Frank Lloyd Wright, American architect, designed the Price Tower and Fallingwater (died 1959)
Frank Lloyd Wright
Frank Lloyd Wright Sr. was an American architect, designer, writer, and educator. He designed more than 1,000 structures over a creative period of 70 years. Wright played a key role in the architectural movements of the twentieth century, influencing architects worldwide through his works and mentoring hundreds of apprentices in his Taliesin Fellowship. Wright believed in designing in harmony with humanity and the environment, a philosophy he called organic architecture.
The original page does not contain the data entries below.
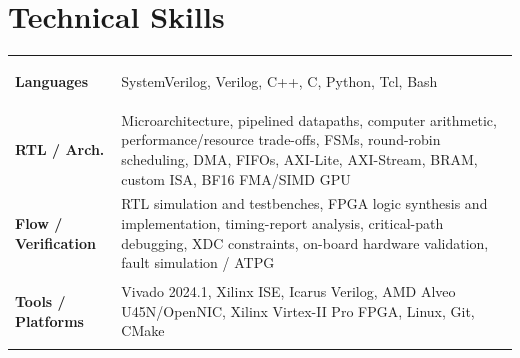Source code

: \documentclass[letterpaper,10pt]{article}
\newcommand{\skillrow}[2]{\textbf{#1} & #2 \\[2.5pt]}
\begin{document}
\section{Technical Skills}
\vspace{1pt}
\begin{tabular}{@{}>{\bfseries\raggedright\arraybackslash}p{}@{\hspace{8pt}}>{\raggedright\arraybackslash}p{}@{}}
\skillrow{Languages}{SystemVerilog, Verilog, C++, C, Python, Tcl, Bash}
\skillrow{RTL / Arch.}{Microarchitecture, pipelined datapaths, computer arithmetic, performance/resource trade-offs, FSMs, round-robin scheduling, DMA, FIFOs, AXI-Lite, AXI-Stream, BRAM, custom ISA, BF16 FMA/SIMD GPU}
\skillrow{Flow / Verification}{RTL simulation and testbenches, FPGA logic synthesis and implementation, timing-report analysis, critical-path debugging, XDC constraints, on-board hardware validation, fault simulation / ATPG}
\skillrow{Tools / Platforms}{Vivado 2024.1, Xilinx ISE, Icarus Verilog, AMD Alveo U45N/OpenNIC, Xilinx Virtex-II Pro FPGA, Linux, Git, CMake}
\end{tabular}
\end{document}
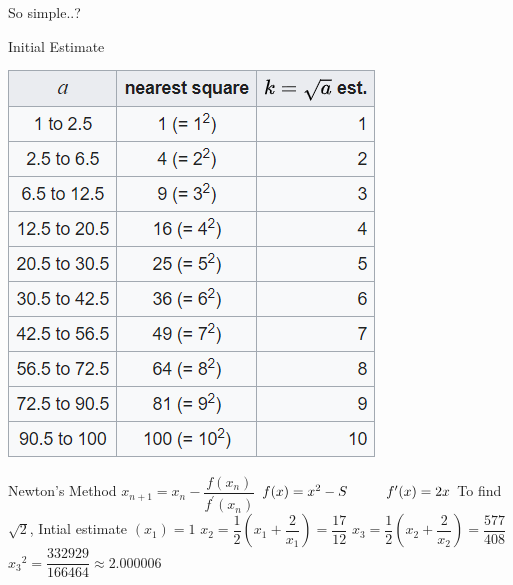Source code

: \documentclass[10pt]{beamer}
\begin{document}

\begin{frame}{So simple..?}
    \begin{center}
        
    \end{center}
\end{frame}

\begin{frame}{Initial Estimate}
    \begin{center}
         \includegraphics[scale=0.8]{images/look_up.PNG}
    \end{center}
\end{frame}

\begin{frame}{Newton's Method}
        $x_{n+1} = x_n - \dfrac{f(x_n)}{f^\prime(x_n)}$
        \newline
        \newline
        $f(x) = {x}^2 - S \hspace{10mm}   f^\prime(x) = 2x$
        \newline
        \newline
        To find $\sqrt{2}$, Intial estimate $(x_1) = 1$
        \newline
        \newline
        $x_2 = \dfrac{1}{2}(x_1 + \dfrac{2}{x_1}) = \dfrac{17}{12}$
        \newline
        \newline
        $x_3 = \dfrac{1}{2}(x_2 + \dfrac{2}{x_2}) = \dfrac{577}{408}$
        \newline
        \newline
        ${x_3}^2 = \dfrac{332929}{166464} \approx 2.000006$
\end{frame}
\end{document}
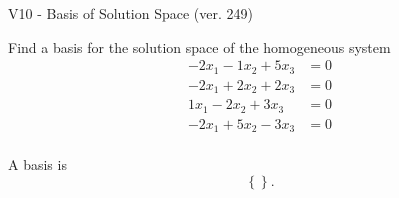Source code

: \begin{exercise}
  \begin{exerciseTitle}V10 - Basis of Solution Space (ver. 249)\end{exerciseTitle}
  \begin{exerciseStatement}
    Find a basis for the solution space of the homogeneous system 
\begin{align*}
 -2 x_ 1 -1 x_ 2 + 5 x_ 3 &= 0  \\ 
  -2 x_ 1 + 2 x_ 2 + 2 x_ 3 &= 0  \\ 
  1 x_ 1 -2 x_ 2 + 3 x_ 3 &= 0  \\ 
  -2 x_ 1 + 5 x_ 2 -3 x_ 3 &= 0  \\ 
 \end{align*}


 
  \end{exerciseStatement}

  \begin{exerciseAnswer}
   A basis is   
\[\left\{\right\}.\]

  


  \end{exerciseAnswer}
\end{exercise}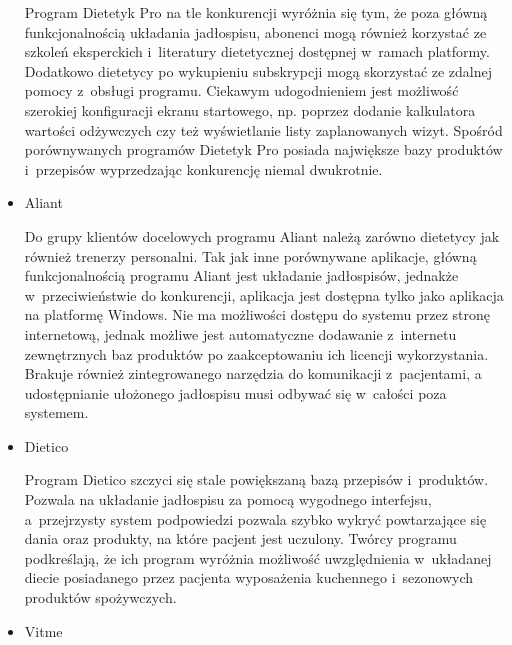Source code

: \begin{itemize}
        Program Dietetyk Pro\cite{url:dietetyk-pro} na tle konkurencji wyróżnia się tym, że poza główną funkcjonalnością układania jadłospisu,
        abonenci mogą również korzystać ze szkoleń eksperckich i~literatury dietetycznej dostępnej w~ramach platformy.
        Dodatkowo dietetycy po wykupieniu subskrypcji mogą skorzystać ze zdalnej pomocy z~obsługi programu.
        Ciekawym udogodnieniem jest możliwość szerokiej konfiguracji ekranu startowego, np. poprzez dodanie kalkulatora wartości odżywczych czy też wyświetlanie listy zaplanowanych wizyt.
        Spośród porównywanych programów Dietetyk Pro posiada największe bazy produktów i~przepisów wyprzedzając konkurencję niemal dwukrotnie.
%
    \item Aliant

        Do grupy klientów docelowych programu Aliant\cite{url:aliant} należą zarówno dietetycy jak również trenerzy personalni.
        Tak jak inne porównywane aplikacje, główną funkcjonalnością programu Aliant jest układanie jadłospisów,
        jednakże w~przeciwieństwie do konkurencji, aplikacja jest dostępna tylko jako aplikacja na platformę Windows.
        Nie ma możliwości dostępu do systemu przez stronę internetową, jednak możliwe jest automatyczne dodawanie z~internetu zewnętrznych baz produktów po zaakceptowaniu ich licencji wykorzystania.
        Brakuje również zintegrowanego narzędzia do komunikacji z~pacjentami, a udostępnianie ułożonego jadłospisu musi odbywać się w~całości poza systemem.
%
    \item Dietico

        Program Dietico\cite{url:dietico} szczyci się stale powiększaną bazą przepisów i~produktów.
        Pozwala na układanie jadłospisu za pomocą wygodnego interfejsu,
        a~przejrzysty system podpowiedzi pozwala szybko wykryć powtarzające się dania oraz produkty, na które pacjent jest uczulony.
        Twórcy programu podkreślają, że ich program wyróżnia możliwość uwzględnienia w~układanej diecie posiadanego przez pacjenta wyposażenia kuchennego i~sezonowych produktów spożywczych.
%
    \item Vitme


\end{itemize}
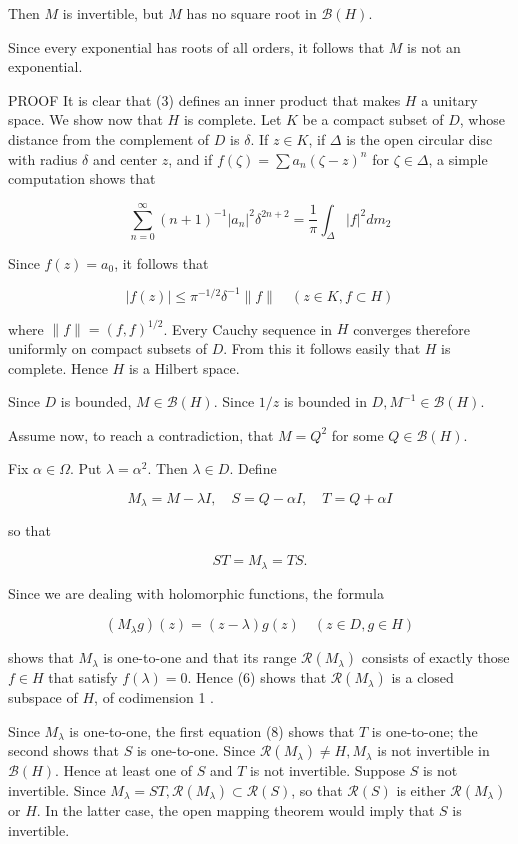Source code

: \documentclass[10pt]{article}
\begin{document}
Then $M$ is invertible, but $M$ has no square root in $\mathscr{B}(H)$.

Since every exponential has roots of all orders, it follows that $M$ is not an exponential.

PROOF It is clear that (3) defines an inner product that makes $H$ a unitary space. We show now that $H$ is complete. Let $K$ be a compact subset of $D$, whose distance from the complement of $D$ is $\delta$. If $z \in K$, if $\Delta$ is the open circular disc with radius $\delta$ and center $z$, and if $f(\zeta)=\sum a_{n}(\zeta-z)^{n}$ for $\zeta \in \Delta$, a simple computation shows that

$$
\sum_{n=0}^{\infty}(n+1)^{-1}\left|a_{n}\right|^{2} \delta^{2 n+2}=\frac{1}{\pi} \int_{\Delta}|f|^{2} d m_{2}
$$

Since $f(z)=a_{0}$, it follows that

$$
|f(z)| \leq \pi^{-1 / 2} \delta^{-1}\|f\| \quad(z \in K, f \subset H)
$$

where $\|f\|=(f, f)^{1 / 2}$. Every Cauchy sequence in $H$ converges therefore uniformly on compact subsets of $D$. From this it follows easily that $H$ is complete. Hence $H$ is a Hilbert space.

Since $D$ is bounded, $M \in \mathscr{B}(H)$. Since $1 / z$ is bounded in $D, M^{-1} \in \mathscr{B}(H)$.

Assume now, to reach a contradiction, that $M=Q^{2}$ for some $Q \in \mathscr{B}(H)$.

Fix $\alpha \in \Omega$. Put $\lambda=\alpha^{2}$. Then $\lambda \in D$. Define

$$
M_{\lambda}=M-\lambda I, \quad S=Q-\alpha I, \quad T=Q+\alpha I
$$

so that

$$
S T=M_{\lambda}=T S .
$$

Since we are dealing with holomorphic functions, the formula

$$
\left(M_{\lambda} g\right)(z)=(z-\lambda) g(z) \quad(z \in D, g \in H)
$$

shows that $M_{\lambda}$ is one-to-one and that its range $\mathscr{R}\left(M_{\lambda}\right)$ consists of exactly those $f \in H$ that satisfy $f(\lambda)=0$. Hence (6) shows that $\mathscr{R}\left(M_{\lambda}\right)$ is a closed subspace of $H$, of codimension 1 .

Since $M_{\lambda}$ is one-to-one, the first equation (8) shows that $T$ is one-to-one; the second shows that $S$ is one-to-one. Since $\mathscr{R}\left(M_{\lambda}\right) \neq H, M_{\lambda}$ is not invertible in $\mathscr{B}(H)$. Hence at least one of $S$ and $T$ is not invertible. Suppose $S$ is not invertible. Since $M_{\lambda}=S T, \mathscr{R}\left(M_{\lambda}\right) \subset \mathscr{R}(S)$, so that $\mathscr{R}(S)$ is either $\mathscr{R}\left(M_{\lambda}\right)$ or $H$. In the latter case, the open mapping theorem would imply that $S$ is invertible.
\end{document}
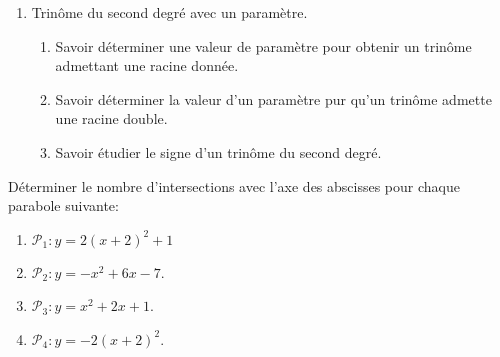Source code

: \documentclass[a4paper,11pt]{article}
\theoremstyle{break}
\begin{document}
  
  \begin{Dev}
    
    \begin{enumerate}
      \item Trinôme du second degré avec un paramètre. 
      \begin{enumerate}
	\item Savoir déterminer une valeur de paramètre pour obtenir un trinôme admettant
	une racine donnée.
	\item Savoir déterminer la valeur d'un paramètre pur qu'un trinôme admette
	une racine double.
	\item Savoir étudier le signe d'un trinôme du second degré.
      \end{enumerate}
    \end{enumerate}
    
    
    
    \vspace{0.5cm}
    
    \begin{dm}
      
      Déterminer le nombre d'intersections avec l'axe des abscisses pour chaque parabole
      suivante:
      \begin{enumerate}
	\item $\mathcal{P}_1:y=2(x+2)^2+1$
	\item $\mathcal{P}_2:y=-x^2+6x-7$.%
	\item $\mathcal{P}_3:y=x^2+2x+1$.
	\item $\mathcal{P}_4:y=-2(x+2)^2$.
      \end{enumerate} 
    \end{dm}
    
  \end{Dev}
  
\end{document}
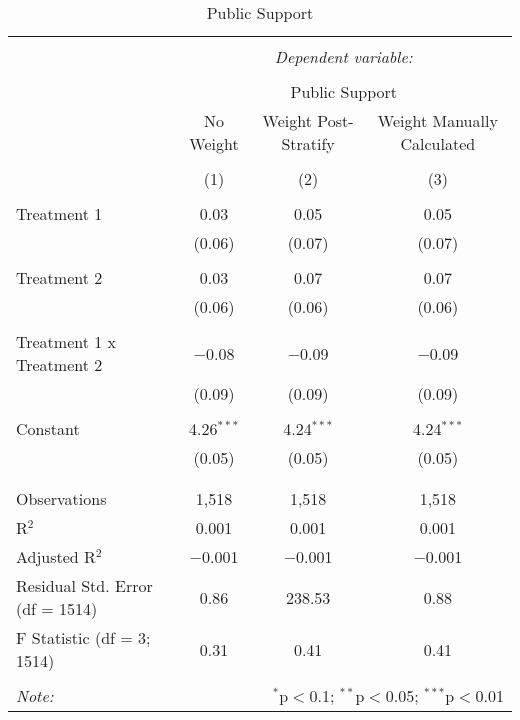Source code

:
\begin{table}[!htbp] \centering 
  \caption{Public Support} 
  \label{} 
\begin{tabular}{@{\extracolsep{5pt}}lccc} 
\\[-1.8ex]\hline 
\hline \\[-1.8ex] 
 & \multicolumn{3}{c}{\textit{Dependent variable:}} \\ 
\cline{2-4} 
\\[-1.8ex] & \multicolumn{3}{c}{Public Support} \\ 
 & No Weight & Weight Post-Stratify & Weight Manually Calculated \\ 
\\[-1.8ex] & (1) & (2) & (3)\\ 
\hline \\[-1.8ex] 
 Treatment 1 & 0.03 & 0.05 & 0.05 \\ 
  & (0.06) & (0.07) & (0.07) \\ 
  & & & \\ 
 Treatment 2 & 0.03 & 0.07 & 0.07 \\ 
  & (0.06) & (0.06) & (0.06) \\ 
  & & & \\ 
 Treatment 1 x Treatment 2 & $-$0.08 & $-$0.09 & $-$0.09 \\ 
  & (0.09) & (0.09) & (0.09) \\ 
  & & & \\ 
 Constant & 4.26$^{***}$ & 4.24$^{***}$ & 4.24$^{***}$ \\ 
  & (0.05) & (0.05) & (0.05) \\ 
  & & & \\ 
\hline \\[-1.8ex] 
Observations & 1,518 & 1,518 & 1,518 \\ 
R$^{2}$ & 0.001 & 0.001 & 0.001 \\ 
Adjusted R$^{2}$ & $-$0.001 & $-$0.001 & $-$0.001 \\ 
Residual Std. Error (df = 1514) & 0.86 & 238.53 & 0.88 \\ 
F Statistic (df = 3; 1514) & 0.31 & 0.41 & 0.41 \\ 
\hline 
\hline \\[-1.8ex] 
\textit{Note:}  & \multicolumn{3}{r}{$^{*}$p$<$0.1; $^{**}$p$<$0.05; $^{***}$p$<$0.01} \\ 
\end{tabular} 
\end{table} 
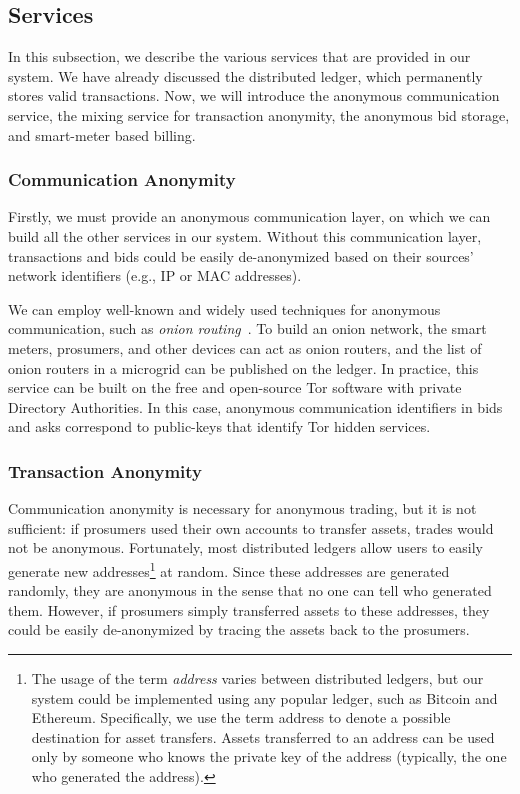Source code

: \subsection{Services}

In this subsection, we describe the various services that are provided in our system. %
We have already discussed the distributed ledger, which permanently stores valid transactions.
Now, we will introduce the anonymous communication service, the mixing service for transaction anonymity, the anonymous bid storage, and smart-meter based billing.

\subsubsection{Communication Anonymity}
Firstly, we must provide an anonymous communication layer, on which we can build all the other services in our system.
Without this communication layer, transactions and bids could be easily de-anonymized based on their sources' network identifiers (e.g., IP or MAC addresses).

We can employ well-known and widely used techniques for anonymous communication, such as \emph{onion routing}~\cite{reed1998anonymous}.
To build an onion network, the smart meters, prosumers, and other devices can act as onion routers, and the list of onion routers in a microgrid can be published on the ledger.
In practice, this service can be built on 
 the free and open-source Tor software with private Directory Authorities.
In this case, anonymous communication identifiers in bids and asks correspond to public-keys that identify Tor hidden services.

\subsubsection{Transaction Anonymity}
Communication anonymity is necessary for anonymous trading, but it is not sufficient: if prosumers used their own accounts to transfer assets, trades would not be anonymous.
Fortunately, most distributed ledgers allow users to easily generate new addresses\footnote{The usage of the term \emph{address} varies between distributed ledgers, but our system could be implemented using any popular ledger, such as Bitcoin and Ethereum. 
Specifically, we use the term address to denote a possible destination for asset transfers. 
Assets transferred to an address can be used only by someone who knows the private key of the address (typically, the one who generated the address).} 
at random.
Since these addresses are generated randomly, they are anonymous in the sense that no one can tell who generated them.
However, if prosumers simply transferred assets to these addresses, they could be easily de-anonymized by tracing the assets back to the prosumers.

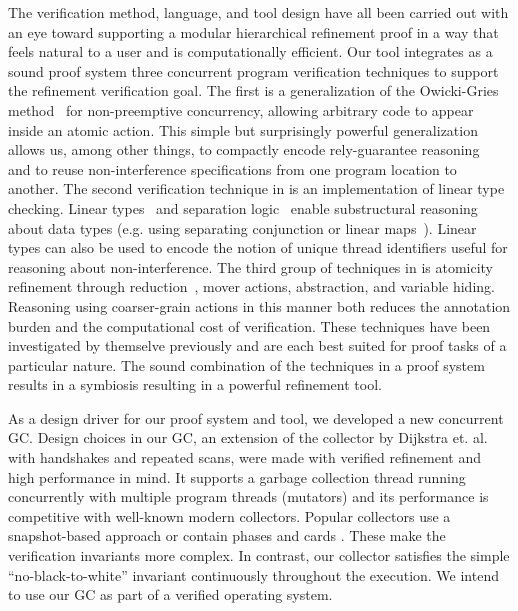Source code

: The verification method, language, and tool design have all been carried out with an eye toward supporting a modular hierarchical refinement proof in a way that feels natural to a user and is computationally efficient. 
Our tool integrates as a sound proof system three concurrent program verification techniques to support the refinement verification goal. 
The first \civl is a generalization of the Owicki-Gries method~\cite{OwickiG76} for non-preemptive concurrency, 
allowing arbitrary code to appear inside an atomic action. 
This simple but surprisingly powerful generalization allows us, among other things, to compactly encode rely-guarantee reasoning~\cite{Jones83}
and to reuse non-interference specifications from one program location to another.
The second verification technique in \civl is an implementation of linear type checking.
Linear types~\cite{Wadler90lineartypes} and separation logic~\cite{Reynolds02} enable substructural reasoning about data types
(e.g. using separating conjunction or linear maps~\cite{LahiriQW11}).
Linear types can also be used to encode the notion of unique thread identifiers useful for reasoning about non-interference. 
The third group of techniques in \civl is atomicity refinement through reduction~\cite{Lipton}, mover actions, abstraction, and variable hiding.
Reasoning using coarser-grain actions in this manner both reduces the annotation burden and the computational cost of verification. 
These techniques have been investigated by themselve previously and are each best suited for proof tasks of a particular nature. 
The sound combination of the techniques in a proof system results in a symbiosis resulting in a powerful refinement tool. 

As a design driver for our proof system and tool, we developed a new concurrent GC. 
Design choices in our GC, an extension of the collector by Dijkstra et. al. \cite{dijk78}  with handshakes \cite{doli93,doli94} and repeated scans, were made with verified refinement and high performance in mind. 
It supports a garbage collection thread running concurrently with multiple program threads (mutators) and its performance is competitive with well-known modern collectors. 
Popular collectors use a snapshot-based approach \cite{doli93,doli94,doma00,azat03} or contain phases and cards \cite{boeh91,prin00a,bara05}. These make the verification invariants more complex. In contrast, 
our collector satisfies the simple ``no-black-to-white'' invariant continuously throughout the execution. We intend to use our GC as part of a verified operating system.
This philosophy was exemplified in Fallingwater (1935), which has been called "the best all-time work of American architecture".
Price Tower
The Price Tower is a nineteen-story, 221-foot-high (67 m) skyscraper at 510 South Dewey Avenue in Bartlesville, Oklahoma, United States. One of the few high-rises designed by Frank Lloyd Wright, the Price Tower is derived from a 1929 proposal for apartment buildings in New York City. Harold C. Price Sr., the head of the pipeline-construction firm H. C. Price Company, commissioned the tower. The building was widely discussed when it was completed in 1956. It received the American Institute of Architects' Twenty-five Year Award in 1983 and has been designated a National Historic Landmark.
Fallingwater
Fallingwater is a house museum in Stewart Township in the Laurel Highlands of southwestern Pennsylvania, United States. Designed by the architect Frank Lloyd Wright, it is built partly over a waterfall on the Bear Run stream. The three-story residence was developed as a weekend retreat for Liliane and Edgar J. Kaufmann Sr., the owner of Kaufmann's Department Store in Pittsburgh. The Western Pennsylvania Conservancy (WPC), which has operated Fallingwater as a tourist attraction since 1963, maintains 5,000 acres (2,000 ha) surrounding the house.